§ **Task item**
In how many lines of the records does "Check" appear? Answer with one number.

§ **Task data**
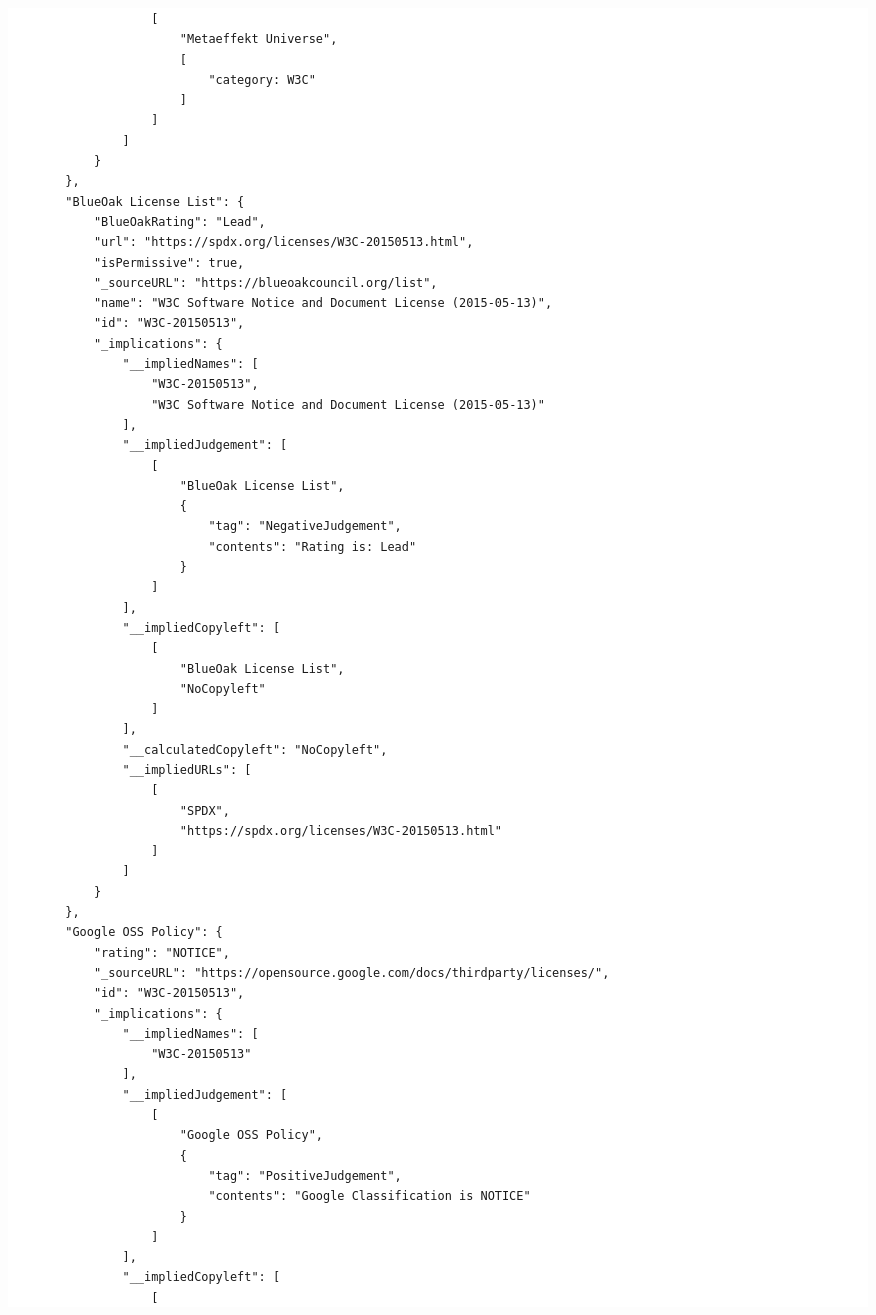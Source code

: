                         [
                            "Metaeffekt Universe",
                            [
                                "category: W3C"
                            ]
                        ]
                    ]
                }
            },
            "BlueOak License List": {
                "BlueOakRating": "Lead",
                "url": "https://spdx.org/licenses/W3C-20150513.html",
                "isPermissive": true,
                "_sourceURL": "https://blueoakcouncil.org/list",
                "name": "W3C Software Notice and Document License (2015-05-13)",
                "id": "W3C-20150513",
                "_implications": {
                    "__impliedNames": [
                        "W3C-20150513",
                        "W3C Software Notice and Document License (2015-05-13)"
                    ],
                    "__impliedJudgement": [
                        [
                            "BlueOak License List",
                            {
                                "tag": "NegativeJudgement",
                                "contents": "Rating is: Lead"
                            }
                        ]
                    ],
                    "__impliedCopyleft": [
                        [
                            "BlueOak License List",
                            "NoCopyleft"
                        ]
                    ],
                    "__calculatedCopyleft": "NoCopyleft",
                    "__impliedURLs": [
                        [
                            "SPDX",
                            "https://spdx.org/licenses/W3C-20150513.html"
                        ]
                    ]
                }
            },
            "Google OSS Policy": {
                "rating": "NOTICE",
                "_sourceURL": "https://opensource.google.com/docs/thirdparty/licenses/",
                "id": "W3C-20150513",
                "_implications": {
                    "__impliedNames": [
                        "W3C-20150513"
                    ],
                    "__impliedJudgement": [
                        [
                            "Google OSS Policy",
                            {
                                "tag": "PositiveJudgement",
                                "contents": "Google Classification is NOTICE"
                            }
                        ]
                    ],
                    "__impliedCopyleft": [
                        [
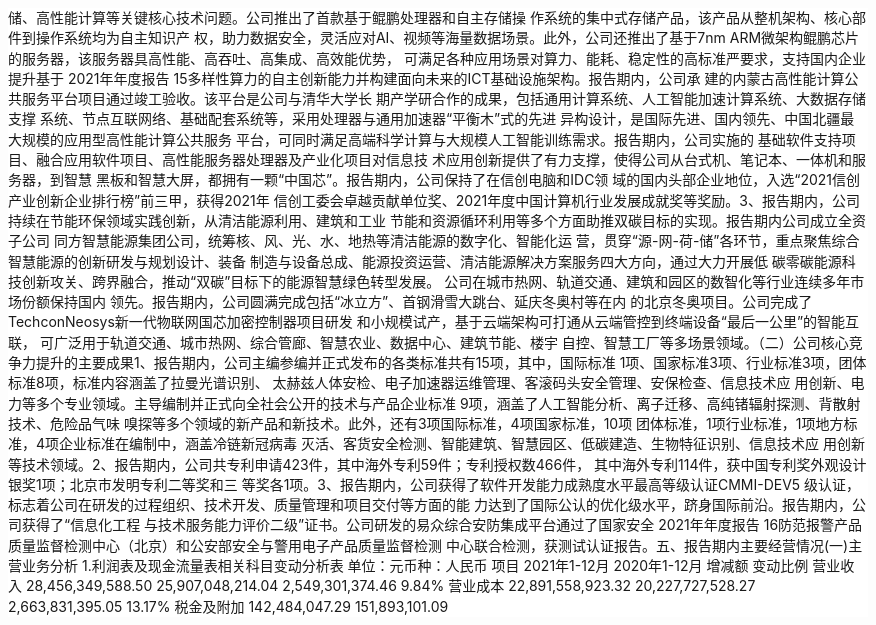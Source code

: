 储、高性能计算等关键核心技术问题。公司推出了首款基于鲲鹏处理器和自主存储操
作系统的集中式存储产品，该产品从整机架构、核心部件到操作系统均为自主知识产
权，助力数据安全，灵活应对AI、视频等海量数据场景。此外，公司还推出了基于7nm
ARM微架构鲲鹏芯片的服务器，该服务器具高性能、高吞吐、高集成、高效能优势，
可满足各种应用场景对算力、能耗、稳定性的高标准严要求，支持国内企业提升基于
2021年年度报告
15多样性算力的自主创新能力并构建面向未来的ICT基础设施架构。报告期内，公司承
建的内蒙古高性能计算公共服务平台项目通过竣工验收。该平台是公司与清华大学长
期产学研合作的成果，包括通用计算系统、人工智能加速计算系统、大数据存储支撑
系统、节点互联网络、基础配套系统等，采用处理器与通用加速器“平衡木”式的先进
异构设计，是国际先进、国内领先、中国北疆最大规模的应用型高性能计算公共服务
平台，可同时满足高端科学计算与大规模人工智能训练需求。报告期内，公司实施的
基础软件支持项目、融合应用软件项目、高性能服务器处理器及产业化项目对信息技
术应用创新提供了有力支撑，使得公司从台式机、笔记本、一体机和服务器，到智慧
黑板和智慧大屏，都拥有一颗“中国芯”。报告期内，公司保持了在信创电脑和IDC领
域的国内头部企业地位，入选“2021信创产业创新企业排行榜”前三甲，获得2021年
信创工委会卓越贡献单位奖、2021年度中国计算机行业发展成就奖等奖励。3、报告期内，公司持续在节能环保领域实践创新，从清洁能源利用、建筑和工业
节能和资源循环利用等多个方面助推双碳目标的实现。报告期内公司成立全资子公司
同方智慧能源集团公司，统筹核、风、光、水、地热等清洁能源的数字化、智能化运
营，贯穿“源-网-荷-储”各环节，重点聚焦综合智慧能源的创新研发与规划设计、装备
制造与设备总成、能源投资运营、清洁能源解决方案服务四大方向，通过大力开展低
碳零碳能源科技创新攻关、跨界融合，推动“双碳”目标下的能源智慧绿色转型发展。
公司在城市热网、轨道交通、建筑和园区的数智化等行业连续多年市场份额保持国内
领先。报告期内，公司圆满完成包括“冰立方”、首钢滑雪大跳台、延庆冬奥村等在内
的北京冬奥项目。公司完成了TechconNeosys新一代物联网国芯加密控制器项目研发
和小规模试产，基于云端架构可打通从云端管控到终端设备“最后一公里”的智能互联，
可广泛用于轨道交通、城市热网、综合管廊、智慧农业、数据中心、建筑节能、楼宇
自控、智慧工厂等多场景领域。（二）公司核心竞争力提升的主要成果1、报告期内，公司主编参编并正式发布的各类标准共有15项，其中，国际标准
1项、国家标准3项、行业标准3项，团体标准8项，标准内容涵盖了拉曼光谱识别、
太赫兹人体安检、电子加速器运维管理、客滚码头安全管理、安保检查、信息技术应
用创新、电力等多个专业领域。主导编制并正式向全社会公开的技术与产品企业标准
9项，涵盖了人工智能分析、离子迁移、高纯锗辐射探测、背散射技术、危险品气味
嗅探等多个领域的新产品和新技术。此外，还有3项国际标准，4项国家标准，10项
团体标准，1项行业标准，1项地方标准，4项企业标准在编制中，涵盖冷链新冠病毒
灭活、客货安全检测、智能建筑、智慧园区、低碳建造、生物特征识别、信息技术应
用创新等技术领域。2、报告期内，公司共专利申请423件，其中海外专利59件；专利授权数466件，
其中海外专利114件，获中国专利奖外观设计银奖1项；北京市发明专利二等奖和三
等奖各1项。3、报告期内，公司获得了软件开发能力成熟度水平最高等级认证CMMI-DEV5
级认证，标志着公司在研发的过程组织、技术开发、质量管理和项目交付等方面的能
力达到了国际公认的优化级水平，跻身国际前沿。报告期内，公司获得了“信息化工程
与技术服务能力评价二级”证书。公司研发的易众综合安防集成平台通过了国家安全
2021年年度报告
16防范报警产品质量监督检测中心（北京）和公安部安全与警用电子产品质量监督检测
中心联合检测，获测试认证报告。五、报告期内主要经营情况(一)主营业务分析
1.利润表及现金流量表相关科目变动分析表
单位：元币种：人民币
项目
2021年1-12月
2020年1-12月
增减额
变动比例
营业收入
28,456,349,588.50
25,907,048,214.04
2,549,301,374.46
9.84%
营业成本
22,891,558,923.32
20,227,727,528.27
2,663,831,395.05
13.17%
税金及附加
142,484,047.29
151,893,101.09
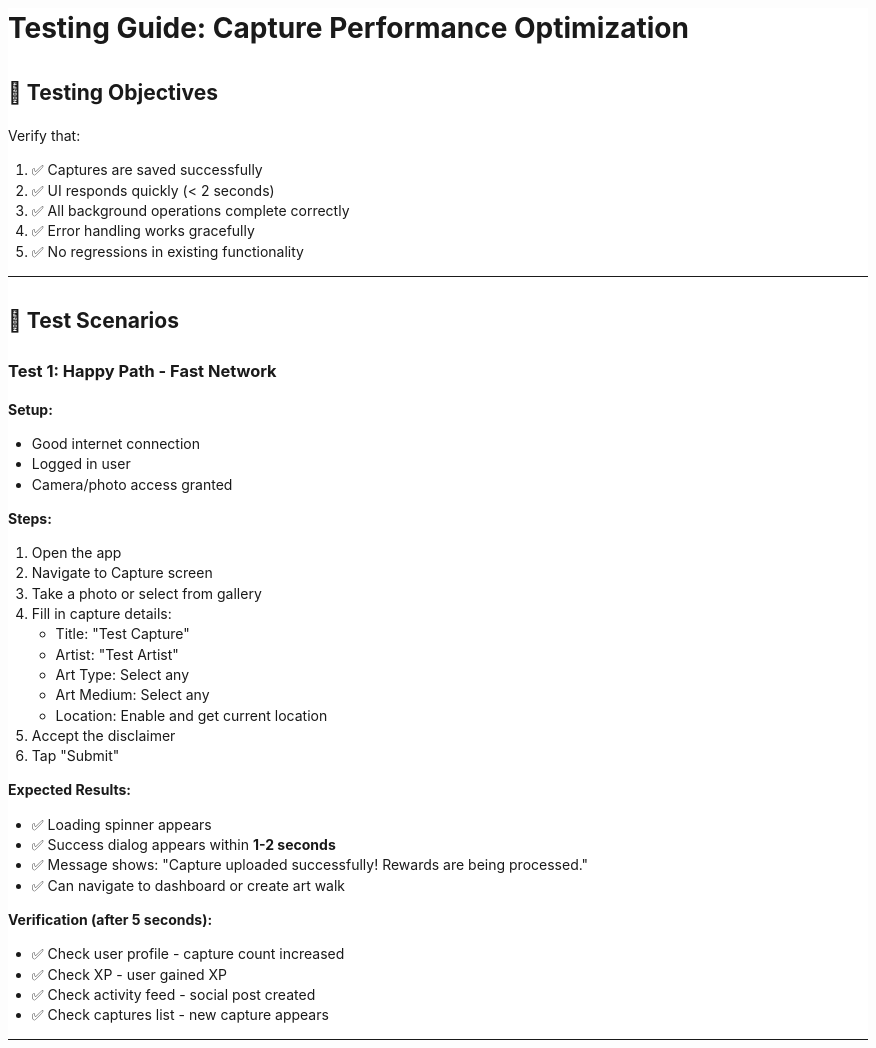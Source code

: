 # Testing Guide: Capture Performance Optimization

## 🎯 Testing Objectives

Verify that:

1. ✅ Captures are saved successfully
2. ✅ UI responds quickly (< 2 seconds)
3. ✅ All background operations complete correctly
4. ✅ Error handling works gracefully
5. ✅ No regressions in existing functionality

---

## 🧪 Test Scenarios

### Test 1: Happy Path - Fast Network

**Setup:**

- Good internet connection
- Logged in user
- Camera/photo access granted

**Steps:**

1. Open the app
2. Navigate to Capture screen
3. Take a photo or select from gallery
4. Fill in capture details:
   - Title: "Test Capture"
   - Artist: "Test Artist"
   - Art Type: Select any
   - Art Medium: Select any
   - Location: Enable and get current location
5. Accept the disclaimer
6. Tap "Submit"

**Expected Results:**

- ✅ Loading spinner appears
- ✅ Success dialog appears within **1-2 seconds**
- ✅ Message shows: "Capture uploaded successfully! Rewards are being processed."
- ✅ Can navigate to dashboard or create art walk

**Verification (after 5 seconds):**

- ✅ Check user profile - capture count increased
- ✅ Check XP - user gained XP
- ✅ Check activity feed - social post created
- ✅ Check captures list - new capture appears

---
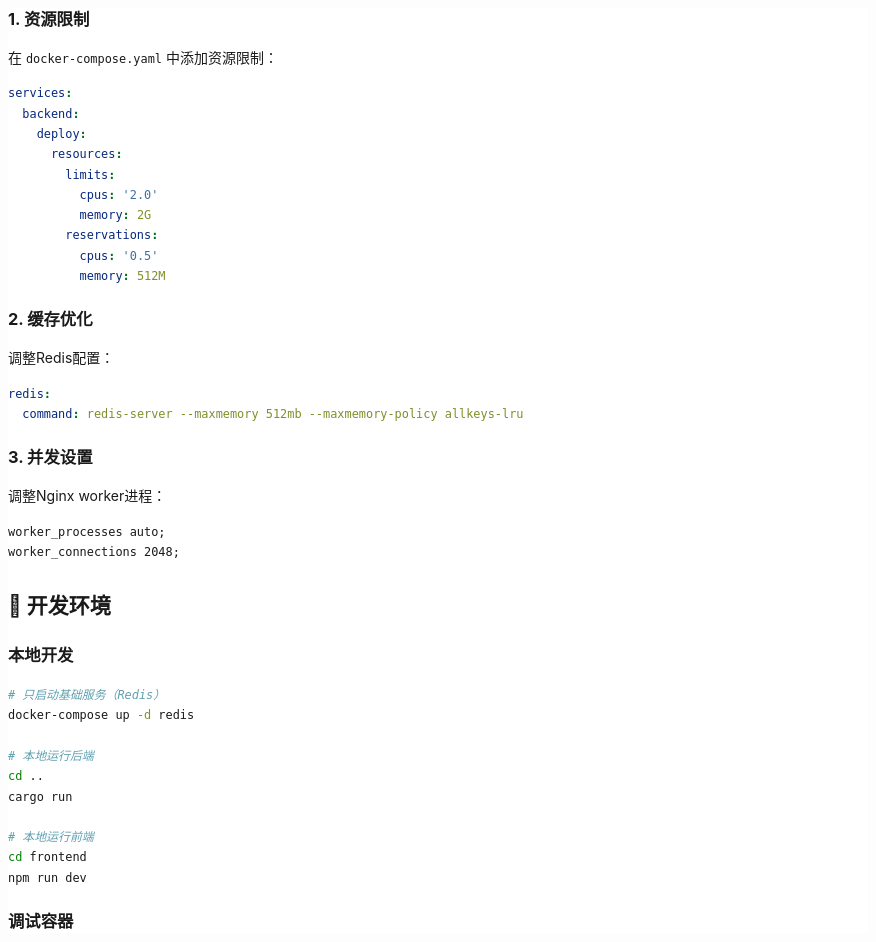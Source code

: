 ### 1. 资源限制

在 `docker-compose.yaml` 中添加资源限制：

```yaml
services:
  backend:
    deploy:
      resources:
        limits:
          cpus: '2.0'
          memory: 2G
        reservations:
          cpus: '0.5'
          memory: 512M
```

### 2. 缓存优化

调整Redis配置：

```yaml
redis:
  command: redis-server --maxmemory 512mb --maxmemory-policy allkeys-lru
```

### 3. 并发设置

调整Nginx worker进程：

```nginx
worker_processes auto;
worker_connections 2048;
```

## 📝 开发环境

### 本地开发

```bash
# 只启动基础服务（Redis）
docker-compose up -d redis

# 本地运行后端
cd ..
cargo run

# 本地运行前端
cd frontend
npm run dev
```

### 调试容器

§ **Result for this exercise**
4